In my mind, the changes are linked. Subscriptions add much more flexibility across the board to enormous categories of apps that cannot be defined specifically as “subscriptions to services.” Improvements to discoverability (as long as they continue) aid in the long tail still being a place where business are built. And shortening review times creates a faster moving and more iterative App Store mentality.
But I think that’s just the beginning. And Apple needs to acknowledge that these improvements are, frankly, just table stakes in comparison to many of the things that Google has announced recently to developers on the Play Store. There is a new era on the horizon: the era of the distributed app.
I’ve written before about “invisible apps,” which offer benefits to the user without being on the home screen, being opened or even having a “home” on the phone. Recent years have shown that this is the way things are going. People download fewer apps and keep the ones they use more. But they use more services than ever.
We’re headed for a point at which people use more “invisible,” distributed services on iPhones than they do “apps you launch via an icon.” That’s a given. So Apple has two choices — either it can milk the last drops out of the capsule app ecosystem as we know it, or it can start building App Store tools to support these kinds of apps and services and to help developers monetize them.

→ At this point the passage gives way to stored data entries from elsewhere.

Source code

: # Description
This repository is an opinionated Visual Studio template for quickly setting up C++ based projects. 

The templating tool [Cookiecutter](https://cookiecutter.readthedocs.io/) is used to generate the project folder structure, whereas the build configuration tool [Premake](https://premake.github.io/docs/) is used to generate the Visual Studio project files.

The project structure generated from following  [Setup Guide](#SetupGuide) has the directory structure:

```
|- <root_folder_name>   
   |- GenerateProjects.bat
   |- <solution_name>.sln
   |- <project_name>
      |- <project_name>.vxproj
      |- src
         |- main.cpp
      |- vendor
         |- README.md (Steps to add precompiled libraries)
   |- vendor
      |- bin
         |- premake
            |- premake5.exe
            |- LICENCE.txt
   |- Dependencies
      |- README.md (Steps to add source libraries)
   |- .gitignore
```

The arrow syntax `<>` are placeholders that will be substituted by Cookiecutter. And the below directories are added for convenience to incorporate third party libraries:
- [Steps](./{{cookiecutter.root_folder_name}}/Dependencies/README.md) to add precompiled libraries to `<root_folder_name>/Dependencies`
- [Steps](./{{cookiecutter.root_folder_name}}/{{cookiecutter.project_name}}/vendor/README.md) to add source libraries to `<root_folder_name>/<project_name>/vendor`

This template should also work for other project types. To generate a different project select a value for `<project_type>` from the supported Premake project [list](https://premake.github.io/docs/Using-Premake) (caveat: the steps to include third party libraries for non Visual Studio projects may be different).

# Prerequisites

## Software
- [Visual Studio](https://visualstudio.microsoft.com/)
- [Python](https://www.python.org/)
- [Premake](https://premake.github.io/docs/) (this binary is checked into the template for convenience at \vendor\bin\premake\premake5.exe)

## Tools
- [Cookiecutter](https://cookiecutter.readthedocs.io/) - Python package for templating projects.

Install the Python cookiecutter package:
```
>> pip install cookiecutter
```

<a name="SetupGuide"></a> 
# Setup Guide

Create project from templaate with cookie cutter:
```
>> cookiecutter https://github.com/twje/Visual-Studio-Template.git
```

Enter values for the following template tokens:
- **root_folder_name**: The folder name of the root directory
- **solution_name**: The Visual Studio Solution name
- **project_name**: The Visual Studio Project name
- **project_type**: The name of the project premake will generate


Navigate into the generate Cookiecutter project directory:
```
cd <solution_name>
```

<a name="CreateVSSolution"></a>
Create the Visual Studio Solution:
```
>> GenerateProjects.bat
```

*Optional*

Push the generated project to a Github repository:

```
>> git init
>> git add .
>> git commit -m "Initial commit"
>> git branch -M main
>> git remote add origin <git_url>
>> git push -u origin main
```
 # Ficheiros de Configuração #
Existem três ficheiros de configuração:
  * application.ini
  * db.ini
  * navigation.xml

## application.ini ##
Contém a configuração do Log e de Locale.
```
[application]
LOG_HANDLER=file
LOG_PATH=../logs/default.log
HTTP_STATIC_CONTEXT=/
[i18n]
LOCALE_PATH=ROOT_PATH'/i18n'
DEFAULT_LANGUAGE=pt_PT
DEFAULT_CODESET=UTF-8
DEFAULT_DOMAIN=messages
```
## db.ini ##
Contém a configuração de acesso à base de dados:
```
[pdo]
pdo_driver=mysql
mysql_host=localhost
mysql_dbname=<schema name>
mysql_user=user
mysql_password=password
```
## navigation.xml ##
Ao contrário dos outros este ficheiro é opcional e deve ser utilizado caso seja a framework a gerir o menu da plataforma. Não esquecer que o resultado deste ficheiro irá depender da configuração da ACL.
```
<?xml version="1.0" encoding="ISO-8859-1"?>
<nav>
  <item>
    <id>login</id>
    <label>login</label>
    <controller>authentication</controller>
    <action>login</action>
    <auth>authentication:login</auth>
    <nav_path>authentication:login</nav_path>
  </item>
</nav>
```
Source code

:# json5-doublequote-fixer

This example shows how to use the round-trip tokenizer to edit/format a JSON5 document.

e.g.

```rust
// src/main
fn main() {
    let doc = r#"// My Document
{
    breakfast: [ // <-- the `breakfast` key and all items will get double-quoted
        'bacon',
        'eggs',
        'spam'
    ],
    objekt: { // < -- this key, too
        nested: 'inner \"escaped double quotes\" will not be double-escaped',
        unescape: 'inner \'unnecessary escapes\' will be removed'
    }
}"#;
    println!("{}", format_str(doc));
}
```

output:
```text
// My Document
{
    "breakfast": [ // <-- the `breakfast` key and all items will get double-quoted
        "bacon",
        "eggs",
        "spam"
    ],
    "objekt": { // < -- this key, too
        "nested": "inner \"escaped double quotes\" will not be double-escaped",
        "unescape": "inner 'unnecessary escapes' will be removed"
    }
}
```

Subscriptions and services, of course, go together hand in hand. What if a developer could craft software that provided a truly useful service but had no icon, required no installation and was paid for out of an all-in-one App Store subscription that was based on usage? What happens when virtually and augmented reality are ubiquitous and phones are small again and the home screen means nothing?
That’s going to happen. It is happening already with bots. Whether Apple is flexible and attentive enough with the App Store to allow it to capitalize on this new era is the only question.
So, these changes are baby steps, but they’re baby steps with the right fundamental mindset. Developers should hope that the trend continues.